= RCS Sport =

Sports & media company

RCS Sport is a sports & media company part of RCS Group (controlled by Cairo Communications) that specialises in organising and marketing sporting events. RCS organises the Giro d'Italia and other cycling races, as well as other sporting events such as the Milano Marathon. It is the second biggest organiser of cycling events behind Amaury Sport Organisation.

== History ==
La Gazzetta dello Sport, an Italian sports newspaper was founded in 1896, and began organising the Giro d'Italia cycling race in 1909. In March 1989, RCS Sport was founded with the aim of organising the cycling events run by La Gazzetta dello Sport.
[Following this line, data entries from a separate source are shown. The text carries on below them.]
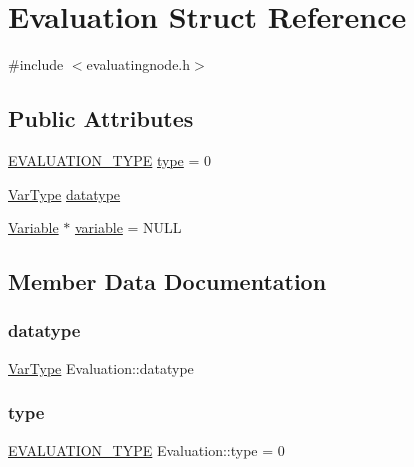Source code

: \hypertarget{structEvaluation}{}\section{Evaluation Struct Reference}
\label{structEvaluation}


{\ttfamily \#include $<$evaluatingnode.\+h$>$}

\subsection*{Public Attributes}
\begin{DoxyCompactItemize}
\item 
\hyperlink{statics_8h_a6664c451ca7787483a7981cc1de68dbb}{E\+V\+A\+L\+U\+A\+T\+I\+O\+N\+\_\+\+T\+Y\+PE} \hyperlink{structEvaluation_ab056e930fde1d7f4ce8474e31f133860}{type} = 0
\item 
\hyperlink{classVarType}{Var\+Type} \hyperlink{structEvaluation_abd759f3afe3d74d94f38e340f77be416}{datatype}
\item 
\hyperlink{classVariable}{Variable} $\ast$ \hyperlink{structEvaluation_a96871a714d91ba54beaf1526d9185ca0}{variable} = N\+U\+LL
\end{DoxyCompactItemize}


\subsection{Member Data Documentation}
\mbox{\label{structEvaluation_abd759f3afe3d74d94f38e340f77be416}} 
\subsubsection{\texorpdfstring{datatype}{datatype}}
{\footnotesize\ttfamily \hyperlink{classVarType}{Var\+Type} Evaluation\+::datatype}

\mbox{\label{structEvaluation_ab056e930fde1d7f4ce8474e31f133860}} 
\subsubsection{\texorpdfstring{type}{type}}
{\footnotesize\ttfamily \hyperlink{statics_8h_a6664c451ca7787483a7981cc1de68dbb}{E\+V\+A\+L\+U\+A\+T\+I\+O\+N\+\_\+\+T\+Y\+PE} Evaluation\+::type = 0}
In 2013, in cooperation with the Dubai Sports Council, RCS Sport and Events DMCC, a subsidiary branch of RCS Sport based in Dubai, was established. 2014 saw the foundation of RCS Active Team, a company specialising in the organisation of mass participation sporting events. In 2019, RCS Sports & Events was created, a branch that joined RCS Sport in the management of sports events.

== Cycling ==

RCS Sport owns and runs 6 UCI World Tour events:
- Giro d'Italia
- UAE Tour
- Strade Bianche
- Tirreno–Adriatico
- Milano-Sanremo
- Il Lombardia
It also own two UCI ProSeries events:
- Milano–Torino
- GranPiemonte

Three UCI Europe Tour events:
- Giro d'Abruzzo
- Giro di Sicilia
- Giro Next Gen

Four UCI Women's World Tour events:
- UAE Tour Women
- Strade Bianche Donne
- Giro d'Italia Women
- Milan–San Remo Women

== Mass events ==

RCS Sport organises mass participation sporting events. This category includes the Milano Marathon, the Abu Dhabi Marathon, the Roma-Ostia Half Marathon the Rome Half Marathon, and two Gran Fondo (Gran Fondo Strade Bianche and Gran Fondo Il Lombardia "Felice Gimondi").

== Other events ==
RCS Sport is advisor to Pallacanestro Olimpia Milano.